— А я, грешным делом, подумала: заговариваетесь или стопаря они вам поднесли для замирения. Вот вы и распелись. У жизни-то столько всего разного: и красоты, и музыки, и вкусного, книги опять же. А любовь?! А детишки… У смерти — ничего нету.
— Откуда тебе известно, что «ничего»? — И вновь Потапов, как тогда, в «буфете», ощутил в себе дух противоречия, задор ниспровергателя. — Ты что, побывала у нее в лапках?
— Всем известно…
— Никому ничего не известно. Одни догадки. Домыслы в ранге истин. А я говорю: позвольте усомниться!
— Вы серьезно?
— Еще как! Порой усомниться — заново родиться.
— Иван Кузьмич, а кто вас к аппарату вызывал? Ну, когда этот, в красной фуражке, в «буфет» заявился?
— Секретарь парткома Озоруев. Из кабинета секретаря горкома.
— Так вас… не уволили еще?
— Уволить никогда не поздно. Как и назначить.
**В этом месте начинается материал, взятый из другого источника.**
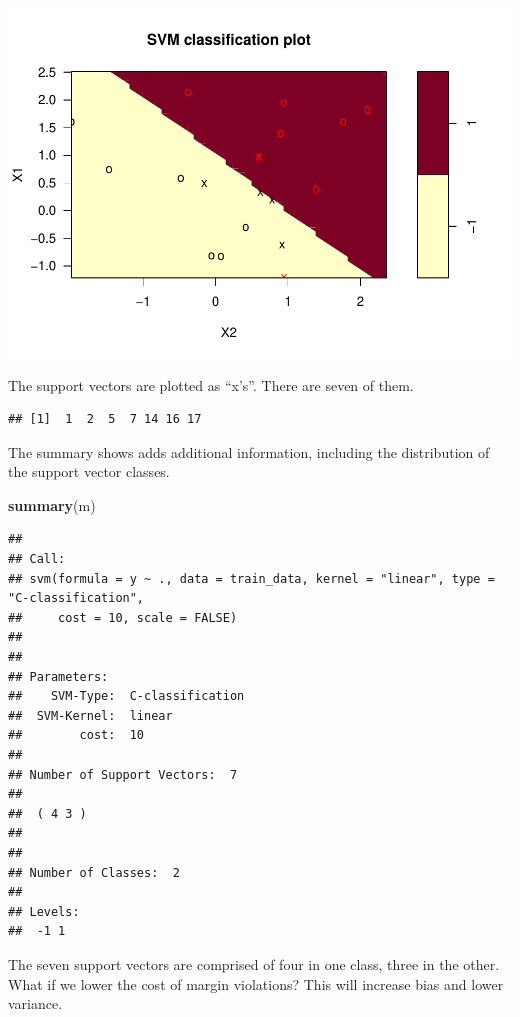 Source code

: \documentclass[
]{book}
\newenvironment{Shaded}{\begin{snugshade}}{\end{snugshade}}
\newcommand{\KeywordTok}[1]{\textcolor[rgb]{0.13,0.29,0.53}{\textbf{#1}}}
\newcommand{\NormalTok}[1]{#1}
\newcommand{\OperatorTok}[1]{\textcolor[rgb]{0.81,0.36,0.00}{\textbf{#1}}}
\begin{document}
\includegraphics{data-sci_files/figure-latex/unnamed-chunk-98-1.pdf}

The support vectors are plotted as ``x's''. There are seven of them.

\begin{Shaded}
\end{Shaded}

\begin{verbatim}
## [1]  1  2  5  7 14 16 17
\end{verbatim}

The summary shows adds additional information, including the distribution of the support vector classes.

\begin{Shaded}
\begin{Highlighting}[]
\KeywordTok{summary}\NormalTok{(m)}
\end{Highlighting}
\end{Shaded}

\begin{verbatim}
## 
## Call:
## svm(formula = y ~ ., data = train_data, kernel = "linear", type = "C-classification", 
##     cost = 10, scale = FALSE)
## 
## 
## Parameters:
##    SVM-Type:  C-classification 
##  SVM-Kernel:  linear 
##        cost:  10 
## 
## Number of Support Vectors:  7
## 
##  ( 4 3 )
## 
## 
## Number of Classes:  2 
## 
## Levels: 
##  -1 1
\end{verbatim}

The seven support vectors are comprised of four in one class, three in the other. What if we lower the cost of margin violations? This will increase bias and lower variance.
\end{document}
— А эти мордовороты решили, что вас уже сняли.
— У этих «мордоворотов» свои ценности, у нас — свои. И давай забудем о них. Ты, Настя, вот о чем скажи: как ты думаешь, в наших с тобой отношениях — вернее, в нашем поведении — ничего такого предосудительного не наблюдается? Со стороны? На твой взгляд?
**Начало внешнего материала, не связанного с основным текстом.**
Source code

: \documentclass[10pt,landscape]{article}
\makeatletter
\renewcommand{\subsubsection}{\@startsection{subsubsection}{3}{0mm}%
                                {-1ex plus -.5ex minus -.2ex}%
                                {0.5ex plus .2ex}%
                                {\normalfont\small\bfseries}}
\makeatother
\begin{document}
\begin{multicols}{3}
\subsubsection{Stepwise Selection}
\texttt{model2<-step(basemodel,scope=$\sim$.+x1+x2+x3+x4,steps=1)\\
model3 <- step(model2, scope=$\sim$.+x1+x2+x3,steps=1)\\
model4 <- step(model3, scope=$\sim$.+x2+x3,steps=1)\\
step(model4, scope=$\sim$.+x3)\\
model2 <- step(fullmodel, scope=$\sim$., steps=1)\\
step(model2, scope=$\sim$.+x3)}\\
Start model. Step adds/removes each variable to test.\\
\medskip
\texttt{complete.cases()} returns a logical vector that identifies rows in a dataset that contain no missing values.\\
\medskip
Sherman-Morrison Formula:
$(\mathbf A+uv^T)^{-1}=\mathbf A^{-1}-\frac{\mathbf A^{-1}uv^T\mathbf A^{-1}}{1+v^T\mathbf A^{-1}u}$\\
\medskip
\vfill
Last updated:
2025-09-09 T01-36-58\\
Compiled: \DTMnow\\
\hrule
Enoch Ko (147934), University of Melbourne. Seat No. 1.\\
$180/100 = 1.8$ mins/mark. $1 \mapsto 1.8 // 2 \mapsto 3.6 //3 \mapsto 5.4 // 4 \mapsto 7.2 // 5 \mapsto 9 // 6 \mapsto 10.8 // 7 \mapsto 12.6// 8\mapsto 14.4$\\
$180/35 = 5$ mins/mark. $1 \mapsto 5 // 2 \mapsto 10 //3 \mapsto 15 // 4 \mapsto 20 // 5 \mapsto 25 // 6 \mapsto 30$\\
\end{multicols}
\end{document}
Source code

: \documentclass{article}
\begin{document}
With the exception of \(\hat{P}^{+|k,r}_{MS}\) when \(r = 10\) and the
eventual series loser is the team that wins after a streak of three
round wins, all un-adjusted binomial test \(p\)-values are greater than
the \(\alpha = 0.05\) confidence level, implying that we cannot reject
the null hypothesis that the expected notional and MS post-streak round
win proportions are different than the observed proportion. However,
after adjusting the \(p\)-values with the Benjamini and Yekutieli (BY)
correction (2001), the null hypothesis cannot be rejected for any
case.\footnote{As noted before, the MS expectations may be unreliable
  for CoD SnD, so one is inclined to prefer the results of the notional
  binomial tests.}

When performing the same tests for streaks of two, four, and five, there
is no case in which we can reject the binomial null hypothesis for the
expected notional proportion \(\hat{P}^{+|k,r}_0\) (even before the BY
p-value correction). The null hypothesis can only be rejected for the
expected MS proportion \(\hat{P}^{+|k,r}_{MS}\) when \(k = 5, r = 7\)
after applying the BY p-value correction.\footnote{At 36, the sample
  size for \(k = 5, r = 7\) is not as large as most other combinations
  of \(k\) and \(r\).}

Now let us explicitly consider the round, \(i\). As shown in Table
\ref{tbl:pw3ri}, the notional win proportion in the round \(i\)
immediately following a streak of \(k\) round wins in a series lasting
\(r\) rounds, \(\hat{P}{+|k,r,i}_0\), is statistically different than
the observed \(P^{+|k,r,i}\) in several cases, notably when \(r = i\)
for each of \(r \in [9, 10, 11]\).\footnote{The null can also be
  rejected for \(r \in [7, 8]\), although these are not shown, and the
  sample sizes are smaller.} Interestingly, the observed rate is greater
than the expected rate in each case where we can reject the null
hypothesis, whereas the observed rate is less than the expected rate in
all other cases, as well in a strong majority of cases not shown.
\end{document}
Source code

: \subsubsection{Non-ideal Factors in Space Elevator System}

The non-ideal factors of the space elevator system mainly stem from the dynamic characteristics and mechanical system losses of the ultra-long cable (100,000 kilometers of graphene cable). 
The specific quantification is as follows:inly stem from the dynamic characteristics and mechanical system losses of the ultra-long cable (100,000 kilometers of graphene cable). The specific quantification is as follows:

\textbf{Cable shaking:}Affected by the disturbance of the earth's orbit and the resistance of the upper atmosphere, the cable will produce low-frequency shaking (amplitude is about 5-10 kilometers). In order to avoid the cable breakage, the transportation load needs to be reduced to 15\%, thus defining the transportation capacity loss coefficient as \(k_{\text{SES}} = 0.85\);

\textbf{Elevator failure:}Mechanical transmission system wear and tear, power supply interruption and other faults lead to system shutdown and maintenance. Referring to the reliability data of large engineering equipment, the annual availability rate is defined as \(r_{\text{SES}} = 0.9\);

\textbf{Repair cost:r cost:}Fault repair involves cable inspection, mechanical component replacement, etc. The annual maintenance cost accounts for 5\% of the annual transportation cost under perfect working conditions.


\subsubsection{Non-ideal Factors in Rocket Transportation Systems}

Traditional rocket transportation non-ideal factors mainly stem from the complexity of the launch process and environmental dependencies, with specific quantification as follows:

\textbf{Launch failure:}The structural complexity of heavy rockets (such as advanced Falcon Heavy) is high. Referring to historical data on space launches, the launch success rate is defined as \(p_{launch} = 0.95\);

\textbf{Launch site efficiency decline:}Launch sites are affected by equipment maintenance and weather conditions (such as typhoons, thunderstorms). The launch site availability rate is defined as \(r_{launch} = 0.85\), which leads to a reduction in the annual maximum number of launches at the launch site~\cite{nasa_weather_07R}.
— А я не со стороны, я внутри «наших отношений». Смешно! Это как же понимать? В смысле «этого», что ли? Ну, как же вам не стыдно, Иван Кузьмич, миленький? Да вы еще хоть куда! Да с вами в сто раз интереснее, чем с каким-нибудь хлюпиком сумрачным.
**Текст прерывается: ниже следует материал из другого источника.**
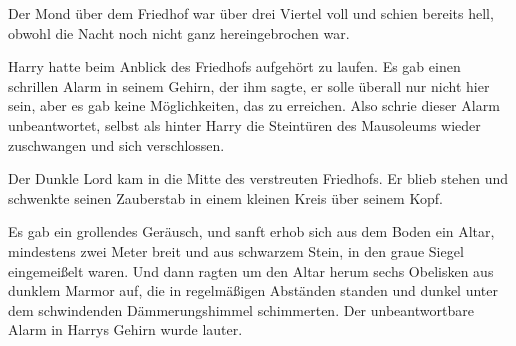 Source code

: Der Mond über dem Friedhof war über drei Viertel voll und schien bereits hell, obwohl die Nacht noch nicht ganz hereingebrochen war.

Harry hatte beim Anblick des Friedhofs aufgehört zu laufen. Es gab einen schrillen Alarm in seinem Gehirn, der ihm sagte, er solle überall nur nicht hier sein, aber es gab keine Möglichkeiten, das zu erreichen. Also schrie dieser Alarm unbeantwortet, selbst als hinter Harry die Steintüren des Mausoleums wieder zuschwangen und sich verschlossen.

Der Dunkle Lord kam in die Mitte des verstreuten Friedhofs. Er blieb stehen und schwenkte seinen Zauberstab in einem kleinen Kreis über seinem Kopf.

Es gab ein grollendes Geräusch, und sanft erhob sich aus dem Boden ein Altar, mindestens zwei Meter breit und aus schwarzem Stein, in den graue Siegel eingemeißelt waren. Und dann ragten um den Altar herum sechs Obelisken aus dunklem Marmor auf, die in regelmäßigen Abständen standen und dunkel unter dem schwindenden Dämmerungshimmel schimmerten.
Der unbeantwortbare Alarm in Harrys Gehirn wurde lauter.

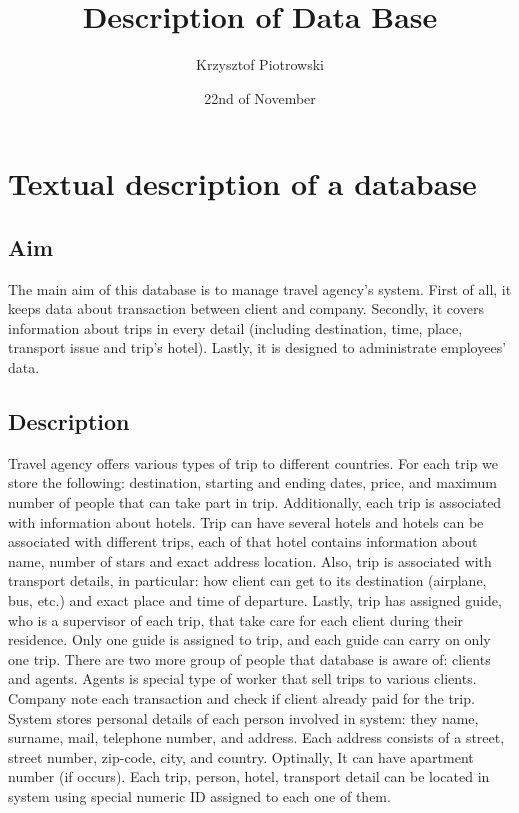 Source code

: \documentclass{article}
\title{Description of Data Base}
\author{Krzysztof Piotrowski}
\date{22nd of November}
\begin{document}
\maketitle
\section{Textual description of a database}
\subsection{Aim}
The main aim of this database is to manage travel agency's system.
First of all, it keeps data about transaction between client and company.
Secondly, it covers information about trips in every detail
(including destination, time, place, transport issue and trip's hotel).
Lastly, it is designed to administrate employees' data.
\subsection{Description}
Travel agency offers various types of trip to different countries.
For each trip we store the following: destination, starting and ending dates, price, and maximum number of people that can take part in trip.
Additionally, each trip is associated with information about hotels. Trip can have several hotels and hotels can be associated with different trips, each of that hotel contains information about name, number of stars and exact address location.
Also, trip is associated with transport details, in particular: how client can get to its destination (airplane, bus, etc.) and exact place and time of departure.
Lastly, trip has assigned guide, who is a supervisor of each trip, that take care for each client during their residence. Only one guide is assigned to trip, and each guide can carry on only one trip.
There are two more group of people that database is aware of: clients and agents.
Agents is special type of worker that sell trips to various clients. Company note each transaction and check if client already paid for the trip.
System stores personal details of each person involved in system: they name, surname, mail, telephone number, and address.
Each address consists of a street, street number, zip-code, city, and country. Optinally, It can have apartment number (if occurs).
Each trip, person, hotel, transport detail can be located in system using special numeric ID assigned to each one of them.
\end{document}
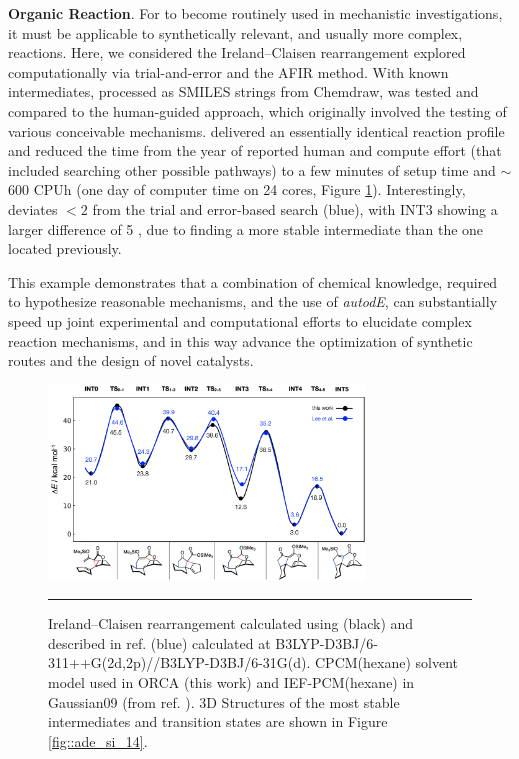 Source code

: \documentclass[../../main.tex]{subfiles}
\begin{document}
{\bfseries{Organic Reaction}}. For \ade to become routinely used in mechanistic investigations, it must be applicable to synthetically relevant, and usually more complex, reactions. Here, we considered the Ireland--Claisen rearrangement explored computationally via trial-and-error and the AFIR method.\cite{Lee2019} With known intermediates, processed as SMILES strings from Chemdraw\texttrademark, \ade was tested and compared to the human-guided approach, which originally involved the testing of various conceivable mechanisms. \ade delivered an essentially identical reaction profile and reduced the time from the year of reported human and compute effort (that included searching other possible pathways) to a few minutes of setup time and $\sim$600 CPUh (one day of computer time on 24 cores, Figure \ref{fig::ade_7}). Interestingly, \ade deviates $< 2$ \kcalx from the trial and error-based search (blue), with INT3 showing a larger difference of 5 \kcal, due to \ade finding a more stable intermediate than the one located previously.

This example demonstrates that a combination of chemical knowledge, required to hypothesize reasonable mechanisms, and the use of \emph{autodE}, can substantially speed up joint experimental and computational efforts to elucidate complex reaction mechanisms, and in this way advance the optimization of synthetic routes and the design of novel catalysts.


\begin{figure}
	
	\vspace{0.2cm}
	\centering
	\includegraphics[width=0.75\textwidth]{5/autode/figs/fig7}
	\vspace{0.2cm}
	\hrule
	\caption{Ireland--Claisen rearrangement calculated using \ade (black) and described in ref. \cite{Lee2019} (blue) calculated at B3LYP-D3BJ/6-311++G(2d,2p)//B3LYP-D3BJ/6-31G(d). CPCM(hexane) solvent model used in ORCA (this work) and IEF-PCM(hexane) in Gaussian09 (from ref. \cite{Lee2019}). 3D Structures of the most stable intermediates and transition states are shown in Figure \ref{fig::ade_si_14}.}
	\label{fig::ade_7}
	
\end{figure}
\end{document}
— Эх, Настя, какая ты еще безрассудная, право. Именно об этом я и спрашиваю тебя: не подумают ли чего со стороны?
— Со стороны не подумают.
— Почему?
— Потому что вы меня в упор не видите.
— А ты знаешь, кто таких, как ты, девчонок с пути праведного сбивает? Кто им судьбу, как хребет, ломает?
— Знаю. И не хребет, не судьбу, а все проще, элементарней. Мне этот самый хребет наладчик из нашего цеха сломал. По фамилии Христофоров. И ничего! Жива-здорова. Спина, как видите, прямая осталась. Не правда ли?
— Это такой с… баками? Христофоров?
— И с баками, и с плешкой. И с шампанским в холодильнике.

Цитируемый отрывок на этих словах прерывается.